Der Umsatzverlust durch den Entfall von Veranstaltungen betrifft nicht nur die Kulturbranche und Nachtgastronomie, sondern auch einen großen Dienstleistungskreis: „Die angespannte Lage trifft neben den Veranstaltern viele externe Dienstleister wie etwa Mitarbeiter, Lieferanten, Musiker, Tontechniker, Zulieferer, Werbe- und Marketingagenturen etc. Sie alle kämpfen derzeit um ihre Existenz“, so Kurt Egger.

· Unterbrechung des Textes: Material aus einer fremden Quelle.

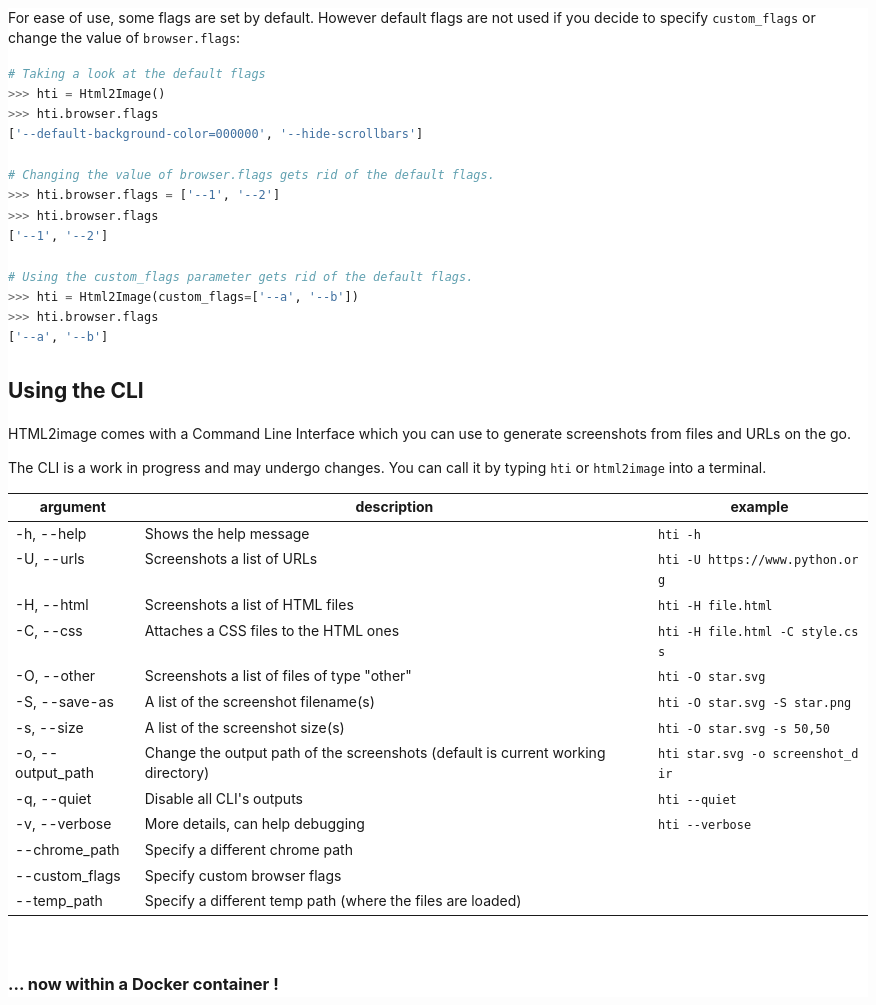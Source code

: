 For ease of use, some flags are set by default. However default flags are not used if you decide to specify `custom_flags` or change the value of `browser.flags`:

```python
# Taking a look at the default flags
>>> hti = Html2Image()
>>> hti.browser.flags
['--default-background-color=000000', '--hide-scrollbars']

# Changing the value of browser.flags gets rid of the default flags.
>>> hti.browser.flags = ['--1', '--2']
>>> hti.browser.flags
['--1', '--2'] 

# Using the custom_flags parameter gets rid of the default flags.
>>> hti = Html2Image(custom_flags=['--a', '--b'])
>>> hti.browser.flags
['--a', '--b']
```

## Using the CLI
HTML2image comes with a Command Line Interface which you can use to generate screenshots from files and URLs on the go.

The CLI is a work in progress and may undergo changes.
You can call it by typing `hti` or `html2image` into a terminal.


| argument | description | example |
| - | - | - |
| -h, --help | Shows the help message | `hti -h` |
| -U, --urls | Screenshots a list of URLs | `hti -U https://www.python.org` |
| -H, --html | Screenshots a list of HTML files | `hti -H file.html` |
| -C, --css | Attaches a CSS files to the HTML ones | `hti -H file.html -C style.css` |
| -O, --other | Screenshots a list of files of type "other" | `hti -O star.svg` |
| -S, --save-as | A list of the screenshot filename(s)  | `hti -O star.svg -S star.png` |
| -s, --size | A list of the screenshot size(s) | `hti -O star.svg -s 50,50`|
| -o, --output_path| Change the output path of the screenshots (default is current working directory) | `hti star.svg -o screenshot_dir` |
| -q, --quiet| Disable all CLI's outputs | `hti --quiet` |
| -v, --verbose| More details, can help debugging | `hti --verbose` |
| --chrome_path| Specify a different chrome path ||
| --custom_flags| Specify custom browser flags | 
| --temp_path| Specify a different temp path (where the files are loaded)||

<br>

### ... now within a Docker container !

Vertreter der Eventbranche und Nachtgastronomie haben bereits einige Konzepte vorgelegt, die eine sichere Abhaltung von Veranstaltungen ermöglichen. Dazu zählen etwa Abstände zwischen Gästegruppen, die Installierung eines Coronabeauftragten in dem Lokal, das Fiebermessen bei den Mitarbeitern oder die Maskenpflicht auf der Tanzfläche.

Egger: Worauf noch warten?

„Anschober wurde ein Maßnahmenkatalog für verschiedene Veranstaltungsformate vorlegt. Nun gilt es für diese schwer betroffenen Branchen endlich in die Gänge zu kommen. Der Gesundheitsminister ist hier in der Pflicht Konzepte zu Planbarkeit und Sicherheit vorzulegen. Gewissheit über die nächsten Schritte sichert das Überleben der heimischen Kultur- und Eventszene sowie jenes aller betroffenen externen Dienstleister.“, so Kurt Egger.